A few weeks ago, I was standing by my bed, staring at a little round yellow
pill in my hand. I couldn't move. I just stared at the pill. I felt the gravity
of what I was about to do. This is significant, I thought. This is admitting
there is a problem. This little round yellow pill is a symbol. It stands for
something.

"Here we go," I said. I popped it in my mouth and washed it down with
water. I sat on my bed and just stared into space for a minute.

This was when I first truly acknowledged I have depression.

When the subject of anti-depressants first came up during therapy my gut
reaction was to say no. But instead I said, "I'll think about it."
Maybe it was clarity that comes with starting to think of things in a broader perspective
that prevented me from instantly rejecting the idea.

I went home and started researching the drugs. How they work. What they do. The
side effects. I read WebMD and Yahoo Health. I read about her
experience and his.

I discussed it with some friends. I was surprised by some of their reactions.
"You need medication? It's that bad?"

Yes. It's that bad.

After thinking about it, I realized I shouldn't be so surprised. I spent most of
my childhood seeking help and never found it. After being rejected so many
times, I eventually stopped trying to find help and kept my problems to myself.
I didn't let people see that side of me. I carried my burdens alone.

Yet I ignored those burdens. Tried to muddle through life avoiding thinking
about how empty I felt. Hollow. I was in a self-induced denial.

I couldn't overlook it any more. It was affecting every aspect of my life: work,
my friendships, home. I loathed the person I was becoming.

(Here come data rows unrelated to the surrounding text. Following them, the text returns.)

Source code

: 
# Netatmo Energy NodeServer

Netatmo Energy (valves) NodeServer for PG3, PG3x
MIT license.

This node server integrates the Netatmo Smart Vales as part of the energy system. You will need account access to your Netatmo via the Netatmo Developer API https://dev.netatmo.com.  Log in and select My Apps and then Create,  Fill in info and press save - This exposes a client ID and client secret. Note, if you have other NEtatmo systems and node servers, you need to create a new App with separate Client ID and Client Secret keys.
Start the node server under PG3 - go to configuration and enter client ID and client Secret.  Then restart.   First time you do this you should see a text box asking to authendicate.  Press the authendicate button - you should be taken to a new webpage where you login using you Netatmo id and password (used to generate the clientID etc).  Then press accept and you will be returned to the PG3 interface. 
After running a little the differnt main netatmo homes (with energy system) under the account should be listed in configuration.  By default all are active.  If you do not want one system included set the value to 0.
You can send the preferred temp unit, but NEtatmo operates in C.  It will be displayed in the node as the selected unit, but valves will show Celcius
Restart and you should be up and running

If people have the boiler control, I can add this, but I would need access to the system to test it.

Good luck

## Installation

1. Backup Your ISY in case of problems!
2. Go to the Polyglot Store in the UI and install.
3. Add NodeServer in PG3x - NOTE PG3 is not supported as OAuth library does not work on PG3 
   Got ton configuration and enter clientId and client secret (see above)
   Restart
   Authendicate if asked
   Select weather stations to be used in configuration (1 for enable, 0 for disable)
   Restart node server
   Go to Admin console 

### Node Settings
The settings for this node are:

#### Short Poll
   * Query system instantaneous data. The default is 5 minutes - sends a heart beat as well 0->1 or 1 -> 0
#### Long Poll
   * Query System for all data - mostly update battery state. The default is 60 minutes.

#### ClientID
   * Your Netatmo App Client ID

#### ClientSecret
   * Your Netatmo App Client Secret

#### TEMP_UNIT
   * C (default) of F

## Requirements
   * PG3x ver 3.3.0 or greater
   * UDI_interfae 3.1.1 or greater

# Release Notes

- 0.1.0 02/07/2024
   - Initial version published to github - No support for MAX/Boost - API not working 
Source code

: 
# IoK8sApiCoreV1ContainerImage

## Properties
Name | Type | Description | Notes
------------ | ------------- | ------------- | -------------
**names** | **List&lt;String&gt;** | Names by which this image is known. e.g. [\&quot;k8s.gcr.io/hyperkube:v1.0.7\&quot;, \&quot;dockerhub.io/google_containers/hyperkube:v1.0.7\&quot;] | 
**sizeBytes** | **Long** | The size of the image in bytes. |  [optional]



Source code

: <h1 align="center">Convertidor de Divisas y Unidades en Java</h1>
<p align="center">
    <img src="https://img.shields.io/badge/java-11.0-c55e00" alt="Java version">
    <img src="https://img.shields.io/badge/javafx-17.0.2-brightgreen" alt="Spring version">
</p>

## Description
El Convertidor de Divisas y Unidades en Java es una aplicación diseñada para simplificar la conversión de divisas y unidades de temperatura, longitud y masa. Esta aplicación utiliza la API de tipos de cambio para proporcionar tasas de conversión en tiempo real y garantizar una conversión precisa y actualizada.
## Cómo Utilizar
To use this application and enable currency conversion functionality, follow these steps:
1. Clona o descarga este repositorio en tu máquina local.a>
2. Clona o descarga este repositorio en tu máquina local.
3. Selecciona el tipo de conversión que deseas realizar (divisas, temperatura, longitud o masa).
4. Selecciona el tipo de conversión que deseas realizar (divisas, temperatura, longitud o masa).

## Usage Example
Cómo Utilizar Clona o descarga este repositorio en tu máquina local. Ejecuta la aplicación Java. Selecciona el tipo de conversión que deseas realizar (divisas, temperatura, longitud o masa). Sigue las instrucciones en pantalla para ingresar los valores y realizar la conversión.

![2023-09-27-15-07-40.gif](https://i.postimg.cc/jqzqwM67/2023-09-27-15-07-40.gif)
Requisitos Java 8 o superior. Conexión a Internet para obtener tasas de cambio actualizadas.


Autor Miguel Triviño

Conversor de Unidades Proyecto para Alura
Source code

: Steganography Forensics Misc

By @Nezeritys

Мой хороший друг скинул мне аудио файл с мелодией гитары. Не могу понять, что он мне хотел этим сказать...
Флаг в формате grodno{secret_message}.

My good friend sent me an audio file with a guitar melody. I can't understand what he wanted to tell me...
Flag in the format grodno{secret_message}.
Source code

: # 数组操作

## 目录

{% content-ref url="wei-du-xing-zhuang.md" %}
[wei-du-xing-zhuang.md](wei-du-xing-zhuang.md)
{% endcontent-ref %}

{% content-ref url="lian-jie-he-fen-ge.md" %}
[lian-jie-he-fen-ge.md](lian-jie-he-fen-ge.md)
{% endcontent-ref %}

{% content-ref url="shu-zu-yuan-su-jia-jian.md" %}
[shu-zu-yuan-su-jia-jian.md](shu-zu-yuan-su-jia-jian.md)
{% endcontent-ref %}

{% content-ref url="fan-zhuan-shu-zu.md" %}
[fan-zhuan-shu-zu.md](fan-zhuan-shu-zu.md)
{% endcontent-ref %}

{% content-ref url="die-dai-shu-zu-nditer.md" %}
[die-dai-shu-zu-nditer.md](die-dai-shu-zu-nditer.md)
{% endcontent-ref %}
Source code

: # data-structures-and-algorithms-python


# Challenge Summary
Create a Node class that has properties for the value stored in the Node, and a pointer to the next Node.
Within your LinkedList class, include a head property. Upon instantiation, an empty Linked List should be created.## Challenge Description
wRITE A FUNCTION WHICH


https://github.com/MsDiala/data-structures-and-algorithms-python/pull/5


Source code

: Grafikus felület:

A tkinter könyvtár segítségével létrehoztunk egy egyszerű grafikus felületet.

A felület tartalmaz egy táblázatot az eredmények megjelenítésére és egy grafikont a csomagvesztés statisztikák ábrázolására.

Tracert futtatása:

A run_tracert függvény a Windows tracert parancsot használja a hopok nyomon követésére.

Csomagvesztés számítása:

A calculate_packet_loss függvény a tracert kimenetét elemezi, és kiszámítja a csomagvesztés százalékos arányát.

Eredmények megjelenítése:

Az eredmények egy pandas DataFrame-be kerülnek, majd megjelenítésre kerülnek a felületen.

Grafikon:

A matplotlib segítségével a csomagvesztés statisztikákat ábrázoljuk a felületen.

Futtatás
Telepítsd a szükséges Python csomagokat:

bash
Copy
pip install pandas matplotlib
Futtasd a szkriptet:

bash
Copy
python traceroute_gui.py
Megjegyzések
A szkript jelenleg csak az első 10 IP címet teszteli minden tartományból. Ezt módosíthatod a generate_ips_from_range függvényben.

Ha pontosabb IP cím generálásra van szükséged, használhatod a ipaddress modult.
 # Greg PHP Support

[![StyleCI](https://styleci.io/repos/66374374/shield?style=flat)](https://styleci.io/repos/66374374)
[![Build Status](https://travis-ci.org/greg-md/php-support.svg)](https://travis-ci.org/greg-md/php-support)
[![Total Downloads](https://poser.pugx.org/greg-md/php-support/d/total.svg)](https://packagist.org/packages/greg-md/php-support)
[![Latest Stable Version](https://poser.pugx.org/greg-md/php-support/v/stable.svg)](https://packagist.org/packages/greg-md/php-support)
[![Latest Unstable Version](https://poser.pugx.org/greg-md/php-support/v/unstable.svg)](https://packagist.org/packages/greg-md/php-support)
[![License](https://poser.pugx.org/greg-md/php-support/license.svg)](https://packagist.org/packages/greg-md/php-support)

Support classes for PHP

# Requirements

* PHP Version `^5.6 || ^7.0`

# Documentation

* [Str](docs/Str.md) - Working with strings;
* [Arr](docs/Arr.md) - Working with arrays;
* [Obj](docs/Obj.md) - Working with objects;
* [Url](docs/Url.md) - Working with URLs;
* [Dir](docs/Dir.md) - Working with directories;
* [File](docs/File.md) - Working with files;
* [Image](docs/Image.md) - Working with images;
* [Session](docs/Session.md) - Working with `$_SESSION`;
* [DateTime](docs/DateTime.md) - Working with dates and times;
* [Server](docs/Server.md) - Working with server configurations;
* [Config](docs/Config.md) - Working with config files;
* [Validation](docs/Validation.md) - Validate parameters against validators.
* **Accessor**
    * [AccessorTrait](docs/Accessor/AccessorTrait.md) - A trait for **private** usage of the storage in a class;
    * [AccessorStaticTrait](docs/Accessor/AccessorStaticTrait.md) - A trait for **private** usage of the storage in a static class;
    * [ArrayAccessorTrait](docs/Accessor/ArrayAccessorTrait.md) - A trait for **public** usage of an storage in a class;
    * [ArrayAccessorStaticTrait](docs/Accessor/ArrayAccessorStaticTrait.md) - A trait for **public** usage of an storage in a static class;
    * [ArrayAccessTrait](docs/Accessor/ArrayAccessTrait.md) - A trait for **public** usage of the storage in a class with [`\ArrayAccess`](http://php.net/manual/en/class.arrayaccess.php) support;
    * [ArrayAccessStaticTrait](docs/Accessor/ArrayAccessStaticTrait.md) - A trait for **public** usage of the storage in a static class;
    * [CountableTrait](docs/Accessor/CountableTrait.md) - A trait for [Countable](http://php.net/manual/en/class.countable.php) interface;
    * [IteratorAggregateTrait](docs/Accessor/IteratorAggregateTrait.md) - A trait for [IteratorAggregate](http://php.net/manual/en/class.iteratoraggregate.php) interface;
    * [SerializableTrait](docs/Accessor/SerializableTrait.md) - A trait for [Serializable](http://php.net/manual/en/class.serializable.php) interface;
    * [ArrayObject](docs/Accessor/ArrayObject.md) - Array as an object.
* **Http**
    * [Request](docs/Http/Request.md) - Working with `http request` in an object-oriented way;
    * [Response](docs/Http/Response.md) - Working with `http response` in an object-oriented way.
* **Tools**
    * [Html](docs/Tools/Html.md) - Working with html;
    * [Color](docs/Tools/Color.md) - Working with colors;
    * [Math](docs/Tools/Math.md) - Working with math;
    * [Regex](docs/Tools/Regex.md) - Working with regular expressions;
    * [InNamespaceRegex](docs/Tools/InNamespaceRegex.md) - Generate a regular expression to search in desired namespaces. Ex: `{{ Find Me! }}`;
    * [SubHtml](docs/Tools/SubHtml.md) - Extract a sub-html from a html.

I asked my doctor to prescribe me something, trying to sound confident, but I'm
sure my awkwardness shone through. He looked at me for a moment. There was such
empathy in his eyes. We discussed my options. I named a few I had researched. He
gave me some samples and asked me to come back in three weeks to check my
progress.

It's been about a month now. I'm starting to feel the effects. It's weird and
hard to explain. The difference is very slight so far. It's like I've been
looking at the world through a thin layer of gauze. I could still make
it all out but everything was dull looking and a little blurry. The world now
seems clearer. More vivid. Sharper.

It's a start, but I've got a lot of work to do.

Here we go.

Comments

I can relate. I have been taking Paxil for a few years now. I can't imagine how far I mighta sunk without it. The frustrating thing is when folks as me "don't you hate not being yourself" as if I'm some alternate personality now. They DO NOT understand what it is like to simply have emotions running so askew that you can't nearly function. It was so bad for me that I could hardly eat a sode cracker without vomiting. So I'm happy with my decision to go on the med. I feel feel ... just like you said, things are a more vivid now, sharper. Less blurry.

I've been on a couple variations of meds over the past 10 years. There are just times in our life when we just need a little bit of help. I think we would be surprised to find out how many of us do. It was one of the best decisions for myself also.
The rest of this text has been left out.